Solar Panels for Cafés and Coffee Shops
No other hospitality format matches its energy use to daylight like a café. Open at seven, closed by five, busiest when the sun is highest — it is the load profile solar designers would invent if it didn't already exist.
The perfect overlap
A café's trading day and a solar array's generating day are nearly the same shape. Morning ramp-up as the ovens and espresso machine heat. A long midday plateau of grinders, dishwashers, panini grills, display fridges, and air conditioning. A gentle afternoon taper into close. Lay that demand curve over a generation curve and the overlap is 80–90% — which means almost every kilowatt-hour the roof produces displaces electricity you would otherwise buy at full commercial rates. There is no battery to fund, no export tariff dependency, no complicated storage modelling. The café just uses what it makes.
This matters because self-consumption is the entire value engine of small commercial solar. Exported electricity earns a few pence per kWh under the Smart Export Guarantee; self-consumed electricity avoids 25–35p. A café that self-consumes 85% extracts close to the theoretical maximum value from every panel — which is why café paybacks of four to six years routinely beat much larger commercial projects.

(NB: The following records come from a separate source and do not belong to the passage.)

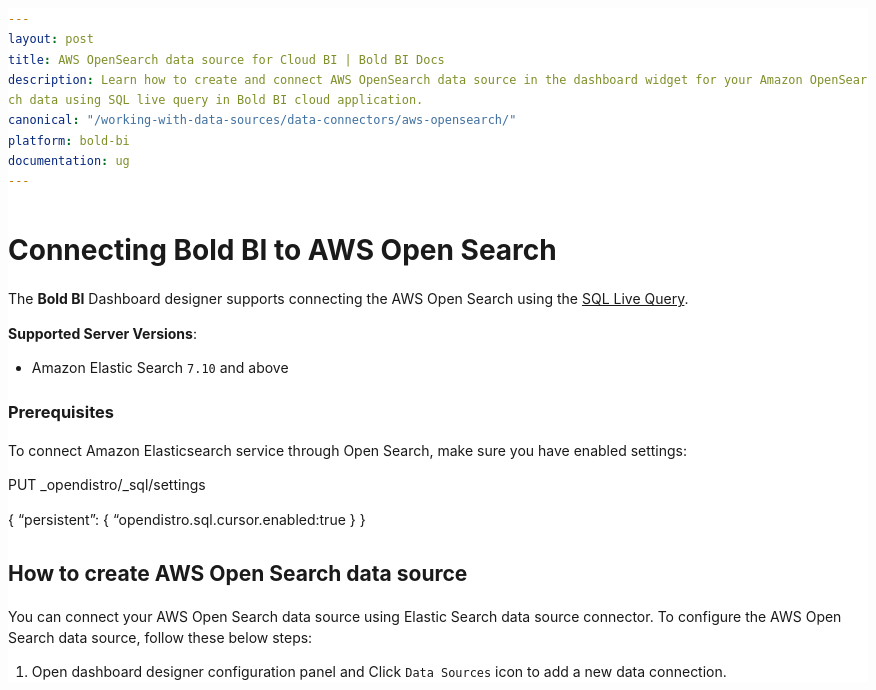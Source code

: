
 ```yaml
---
layout: post
title: AWS OpenSearch data source for Cloud BI | Bold BI Docs
description: Learn how to create and connect AWS OpenSearch data source in the dashboard widget for your Amazon OpenSearch data using SQL live query in Bold BI cloud application.
canonical: "/working-with-data-sources/data-connectors/aws-opensearch/"
platform: bold-bi
documentation: ug
---
```

 
# Connecting Bold BI to AWS Open Search
The **Bold BI** Dashboard designer supports connecting the AWS Open Search using the [SQL Live Query](https://opensearch.org/docs/latest/search-plugins/sql/index/).

**Supported Server Versions**:
*  Amazon Elastic Search `7.10` and above

### Prerequisites
To connect Amazon Elasticsearch service through Open Search, make sure you have enabled settings:

PUT _opendistro/_sql/settings <br />

{
   “persistent”:
   { 
      “opendistro.sql.cursor.enabled:true 
   } 
}

## How to create AWS Open Search data source
You can connect your AWS Open Search data source using Elastic Search data source connector. To configure the AWS Open Search data source, follow these below steps: 
1. Open dashboard designer configuration panel and Click `Data Sources` icon to add a new data connection.
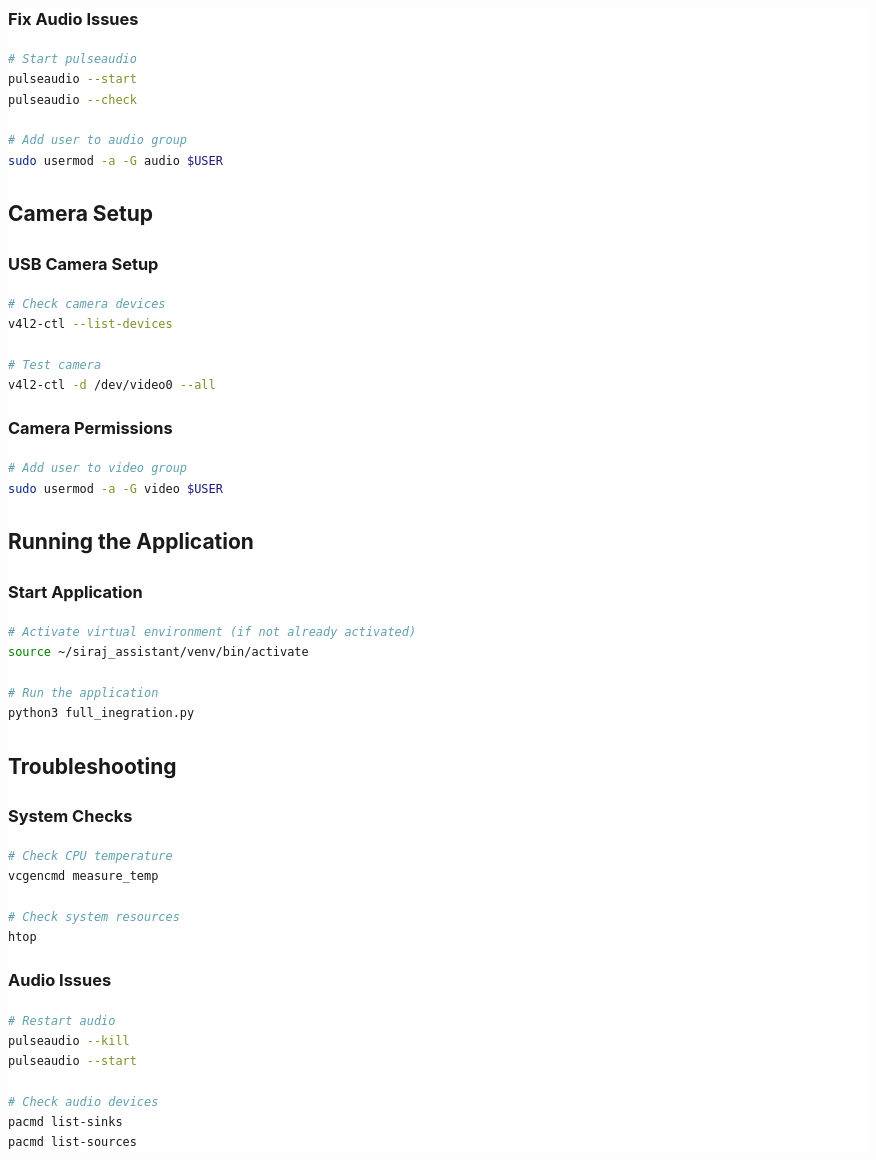 ### Fix Audio Issues
```bash
# Start pulseaudio
pulseaudio --start
pulseaudio --check

# Add user to audio group
sudo usermod -a -G audio $USER
```

## Camera Setup

### USB Camera Setup
```bash
# Check camera devices
v4l2-ctl --list-devices

# Test camera
v4l2-ctl -d /dev/video0 --all
```

### Camera Permissions
```bash
# Add user to video group
sudo usermod -a -G video $USER
```

## Running the Application

### Start Application
```bash
# Activate virtual environment (if not already activated)
source ~/siraj_assistant/venv/bin/activate

# Run the application
python3 full_inegration.py
```

## Troubleshooting

### System Checks
```bash
# Check CPU temperature
vcgencmd measure_temp

# Check system resources
htop
```

### Audio Issues
```bash
# Restart audio
pulseaudio --kill
pulseaudio --start

# Check audio devices
pacmd list-sinks
pacmd list-sources
```
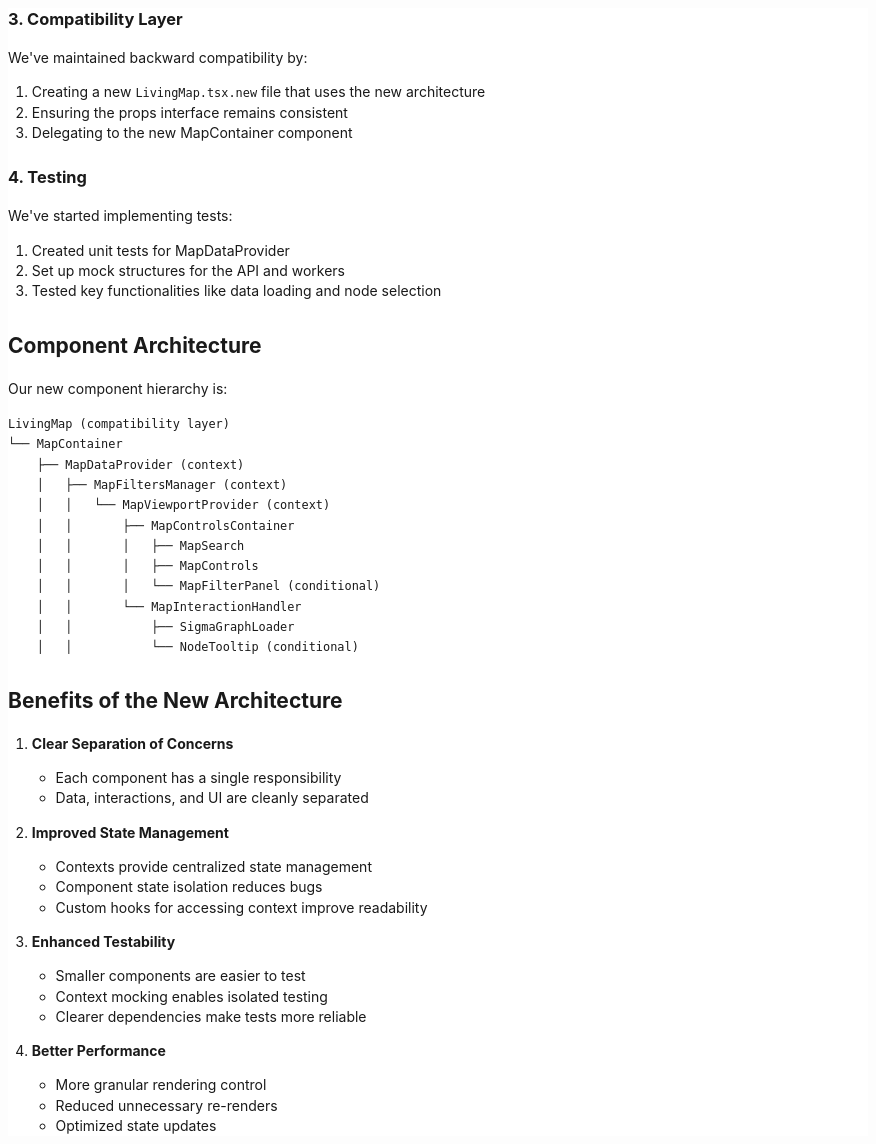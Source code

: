 ### 3. Compatibility Layer

We've maintained backward compatibility by:

1. Creating a new `LivingMap.tsx.new` file that uses the new architecture
2. Ensuring the props interface remains consistent
3. Delegating to the new MapContainer component

### 4. Testing

We've started implementing tests:

1. Created unit tests for MapDataProvider
2. Set up mock structures for the API and workers
3. Tested key functionalities like data loading and node selection

## Component Architecture

Our new component hierarchy is:

```
LivingMap (compatibility layer)
└── MapContainer
    ├── MapDataProvider (context)
    │   ├── MapFiltersManager (context)
    │   │   └── MapViewportProvider (context)
    │   │       ├── MapControlsContainer
    │   │       │   ├── MapSearch
    │   │       │   ├── MapControls
    │   │       │   └── MapFilterPanel (conditional)
    │   │       └── MapInteractionHandler
    │   │           ├── SigmaGraphLoader
    │   │           └── NodeTooltip (conditional)
```

## Benefits of the New Architecture

1. **Clear Separation of Concerns**
   - Each component has a single responsibility
   - Data, interactions, and UI are cleanly separated

2. **Improved State Management**
   - Contexts provide centralized state management
   - Component state isolation reduces bugs
   - Custom hooks for accessing context improve readability

3. **Enhanced Testability**
   - Smaller components are easier to test
   - Context mocking enables isolated testing
   - Clearer dependencies make tests more reliable

4. **Better Performance**
   - More granular rendering control
   - Reduced unnecessary re-renders
   - Optimized state updates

Sizing for a café: smaller, smarter
Café systems run 8–20 kW. The sizing logic is demand-led: we take your half-hourly data (or reconstruct a profile from bills and opening hours), find the midday plateau, and size the array so generation rarely exceeds it. Oversizing wastes capital on exported pennies; undersizing leaves cheap roof unused. The constraint to check early is the roof itself — many cafés occupy ground floors of larger buildings, so the questions become: who owns the roof, is there structural access, and does your demised premises include it? For single-unit buildings, none of this is hard. For a unit under four storeys of flats, the honest answer is usually that solar belongs to the freeholder, not the café.
What it costs and returns
At 2026 prices, an 8–12 kW café system costs £11,000–£17,000 installed; 20 kW for a large café, bakery-café, or small roastery runs £24,000–£28,000. A 10 kW array generates around 8,500 kWh a year in the UK; at 85% self-consumption and a 30p/kWh blended rate that returns roughly £2,300 a year, before the Smart Export Guarantee adds its margin. The Annual Investment Allowance then deducts the full capital cost from taxable profits in year one. The costs page carries the full tables, and the tax guide explains the AIA mechanics for incorporated and unincorporated operators.
Independents, chains, and the franchise question
For independent owner-operators the decision sits with one or two people, and projects move from enquiry to install inside two months. Small chains — three to ten sites — benefit from portfolio surveying: one feasibility exercise across every roof, ranked by yield and landlord position, delivered in waves. Franchisees of national coffee brands sit in between: the premises decision is usually yours (subject to landlord consent), but check the franchise agreement's alterations clause and brand-standards requirements before committing. We have seen agreements that are silent, agreements that require brand sign-off, and the occasional one that prohibits visible alterations outright.
Installation without losing a morning's trade
Café installs are quick — typically two to five days of roof work with no interruption to trading underneath. Scaffolding goes up around your access and signage rather than over them. The final connection needs two to four hours of power-down, which we schedule before opening or on a closed day; display fridges hold temperature through that window with doors kept closed. The disruption test we set ourselves is simple: your regulars shouldn't notice anything except the scaffolding.